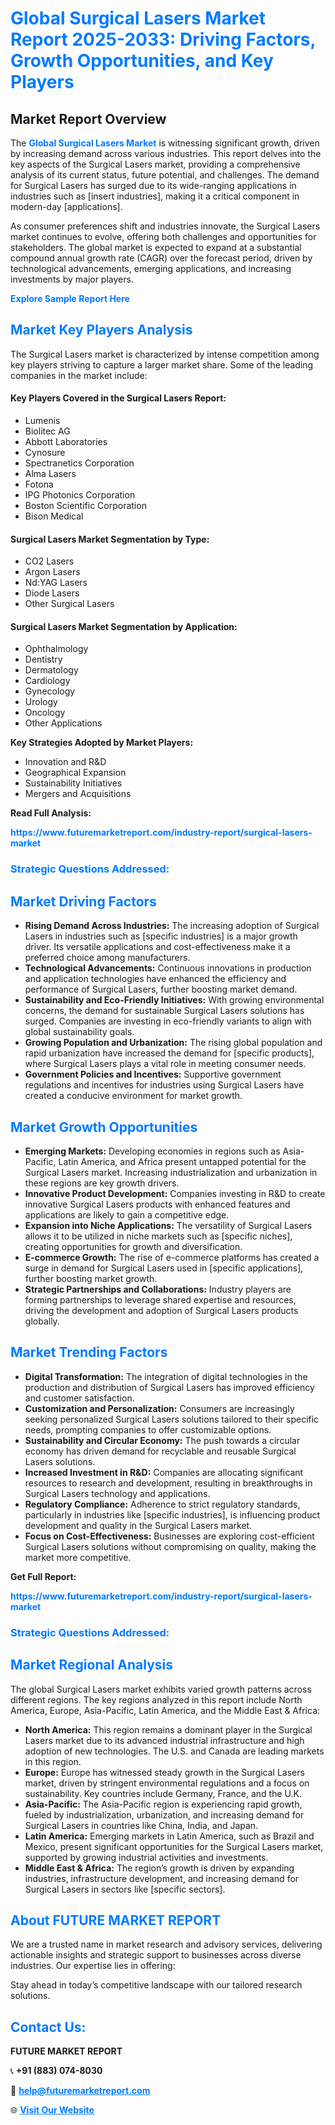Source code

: <h1 style="color: #007BFF;">Global Surgical Lasers Market Report 2025-2033: Driving Factors, Growth Opportunities, and Key Players</h1>

<section id="overview">
<h2>Market Report Overview</h2>
<p>The <a href="https://www.futuremarketreport.com/industry-report/surgical-lasers-market" style="color: #007BFF; text-decoration: none;"><strong>Global Surgical Lasers Market</strong></a> is witnessing significant growth, driven by increasing demand across various industries. This report delves into the key aspects of the Surgical Lasers market, providing a comprehensive analysis of its current status, future potential, and challenges. The demand for Surgical Lasers has surged due to its wide-ranging applications in industries such as [insert industries], making it a critical component in modern-day [applications].</p>
<p>As consumer preferences shift and industries innovate, the Surgical Lasers market continues to evolve, offering both challenges and opportunities for stakeholders. The global market is expected to expand at a substantial compound annual growth rate (CAGR) over the forecast period, driven by technological advancements, emerging applications, and increasing investments by major players.</p>
</section>

<section id="overview">
<p><a href="https://www.futuremarketreport.com/request-sample/reportId=82646" style="color: #007BFF; text-decoration: none;"><strong>Explore Sample Report Here</strong></a></p>
</section>

<section id="key-players">
<h2 style="color: #007BFF;">Market Key Players Analysis</h2>
<p>The Surgical Lasers market is characterized by intense competition among key players striving to capture a larger market share. Some of the leading companies in the market include:</p>
<h4>Key Players Covered in the Surgical Lasers Report:</h4>
<ul><li>Lumenis</li><li>Biolitec AG</li><li>Abbott Laboratories</li><li>Cynosure</li><li>Spectranetics Corporation</li><li>Alma Lasers</li><li>Fotona</li><li>IPG Photonics Corporation</li><li>Boston Scientific Corporation</li><li>Bison Medical</li></ul>
<h4>Surgical Lasers Market Segmentation by Type:</h4>
<ul><li>CO2 Lasers</li><li>Argon Lasers</li><li>Nd:YAG Lasers</li><li>Diode Lasers</li><li>Other Surgical Lasers</li></ul>

<h4>Surgical Lasers Market Segmentation by Application:</h4>
<ul><li>Ophthalmology</li><li>Dentistry</li><li>Dermatology</li><li>Cardiology</li><li>Gynecology</li><li>Urology</li><li>Oncology</li><li>Other Applications</li></ul>
<p><strong>Key Strategies Adopted by Market Players:</strong></p>
<ul>
<li>Innovation and R&D</li>
<li>Geographical Expansion</li>
<li>Sustainability Initiatives</li>
<li>Mergers and Acquisitions</li>
</ul>
</section>

<section>
<p><strong>Read Full Analysis: </strong></p><a href="https://www.futuremarketreport.com/industry-report/surgical-lasers-market" style="color: #007BFF; text-decoration: none;"><strong>https://www.futuremarketreport.com/industry-report/surgical-lasers-market</strong></a>
<h3 style="color: #007BFF;">Strategic Questions Addressed:</h3>
</section>

<section id="driving-factors">
<h2 style="color: #007BFF;">Market Driving Factors</h2>
<ul>
<li><strong>Rising Demand Across Industries:</strong> The increasing adoption of Surgical Lasers in industries such as [specific industries] is a major growth driver. Its versatile applications and cost-effectiveness make it a preferred choice among manufacturers.</li>
<li><strong>Technological Advancements:</strong> Continuous innovations in production and application technologies have enhanced the efficiency and performance of Surgical Lasers, further boosting market demand.</li>
<li><strong>Sustainability and Eco-Friendly Initiatives:</strong> With growing environmental concerns, the demand for sustainable Surgical Lasers solutions has surged. Companies are investing in eco-friendly variants to align with global sustainability goals.</li>
<li><strong>Growing Population and Urbanization:</strong> The rising global population and rapid urbanization have increased the demand for [specific products], where Surgical Lasers plays a vital role in meeting consumer needs.</li>
<li><strong>Government Policies and Incentives:</strong> Supportive government regulations and incentives for industries using Surgical Lasers have created a conducive environment for market growth.</li>
</ul>
</section>

<section id="growth-opportunities">
<h2 style="color: #007BFF;">Market Growth Opportunities</h2>
<ul>
<li><strong>Emerging Markets:</strong> Developing economies in regions such as Asia-Pacific, Latin America, and Africa present untapped potential for the Surgical Lasers market. Increasing industrialization and urbanization in these regions are key growth drivers.</li>
<li><strong>Innovative Product Development:</strong> Companies investing in R&D to create innovative Surgical Lasers products with enhanced features and applications are likely to gain a competitive edge.</li>
<li><strong>Expansion into Niche Applications:</strong> The versatility of Surgical Lasers allows it to be utilized in niche markets such as [specific niches], creating opportunities for growth and diversification.</li>
<li><strong>E-commerce Growth:</strong> The rise of e-commerce platforms has created a surge in demand for Surgical Lasers used in [specific applications], further boosting market growth.</li>
<li><strong>Strategic Partnerships and Collaborations:</strong> Industry players are forming partnerships to leverage shared expertise and resources, driving the development and adoption of Surgical Lasers products globally.</li>
</ul>
</section>

<section id="trending-factors">
<h2 style="color: #007BFF;">Market Trending Factors</h2>
<ul>
<li><strong>Digital Transformation:</strong> The integration of digital technologies in the production and distribution of Surgical Lasers has improved efficiency and customer satisfaction.</li>
<li><strong>Customization and Personalization:</strong> Consumers are increasingly seeking personalized Surgical Lasers solutions tailored to their specific needs, prompting companies to offer customizable options.</li>
<li><strong>Sustainability and Circular Economy:</strong> The push towards a circular economy has driven demand for recyclable and reusable Surgical Lasers solutions.</li>
<li><strong>Increased Investment in R&D:</strong> Companies are allocating significant resources to research and development, resulting in breakthroughs in Surgical Lasers technology and applications.</li>
<li><strong>Regulatory Compliance:</strong> Adherence to strict regulatory standards, particularly in industries like [specific industries], is influencing product development and quality in the Surgical Lasers market.</li>
<li><strong>Focus on Cost-Effectiveness:</strong> Businesses are exploring cost-efficient Surgical Lasers solutions without compromising on quality, making the market more competitive.</li>
</ul>
</section>

<section>
<p><strong>Get Full Report: </strong></p><a href="https://www.futuremarketreport.com/industry-report/surgical-lasers-market" style="color: #007BFF; text-decoration: none;"><strong>https://www.futuremarketreport.com/industry-report/surgical-lasers-market</strong></a>
<h3 style="color: #007BFF;">Strategic Questions Addressed:</h3>
</section>


<section id="regional-analysis">
<h2 style="color: #007BFF;">Market Regional Analysis</h2>
<p>The global Surgical Lasers market exhibits varied growth patterns across different regions. The key regions analyzed in this report include North America, Europe, Asia-Pacific, Latin America, and the Middle East & Africa:</p>
<ul>
<li><strong>North America:</strong> This region remains a dominant player in the Surgical Lasers market due to its advanced industrial infrastructure and high adoption of new technologies. The U.S. and Canada are leading markets in this region.</li>
<li><strong>Europe:</strong> Europe has witnessed steady growth in the Surgical Lasers market, driven by stringent environmental regulations and a focus on sustainability. Key countries include Germany, France, and the U.K.</li>
<li><strong>Asia-Pacific:</strong> The Asia-Pacific region is experiencing rapid growth, fueled by industrialization, urbanization, and increasing demand for Surgical Lasers in countries like China, India, and Japan.</li>
<li><strong>Latin America:</strong> Emerging markets in Latin America, such as Brazil and Mexico, present significant opportunities for the Surgical Lasers market, supported by growing industrial activities and investments.</li>
<li><strong>Middle East & Africa:</strong> The region’s growth is driven by expanding industries, infrastructure development, and increasing demand for Surgical Lasers in sectors like [specific sectors].</li>
</ul>
</section>

<footer>
<h2 style="color: #007BFF;">About FUTURE MARKET REPORT</h2>
<p>We are a trusted name in market research and advisory services, delivering actionable insights and strategic support to businesses across diverse industries. Our expertise lies in offering:</p>

<p>Stay ahead in today’s competitive landscape with our tailored research solutions.</p>

<h2 style="color: #007BFF;">Contact Us:</h2>
<p><strong>FUTURE MARKET REPORT</strong></p>
<p>📞 <strong>+91 (883) 074-8030</strong></p>
<p>📧 <strong><a href="mailto:help@futuremarketreport.com" style="color: #007BFF;">help@futuremarketreport.com</a></strong></p>
<p>🌐 <strong><a href="https://www.futuremarketreport.com/" style="color: #007BFF;">Visit Our Website</a></strong></p>
</footer>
------------
◆ **EXERCISE DIRECTIONS**: Take every line above that includes the string "tailored" and return it.

◆ **RESPONSE AREA**:
<li><strong>Customization and Personalization:</strong> Consumers are increasingly seeking personalized Surgical Lasers solutions tailored to their specific needs, prompting companies to offer customizable options.</li>
<p>Stay ahead in today’s competitive landscape with our tailored research solutions.</p>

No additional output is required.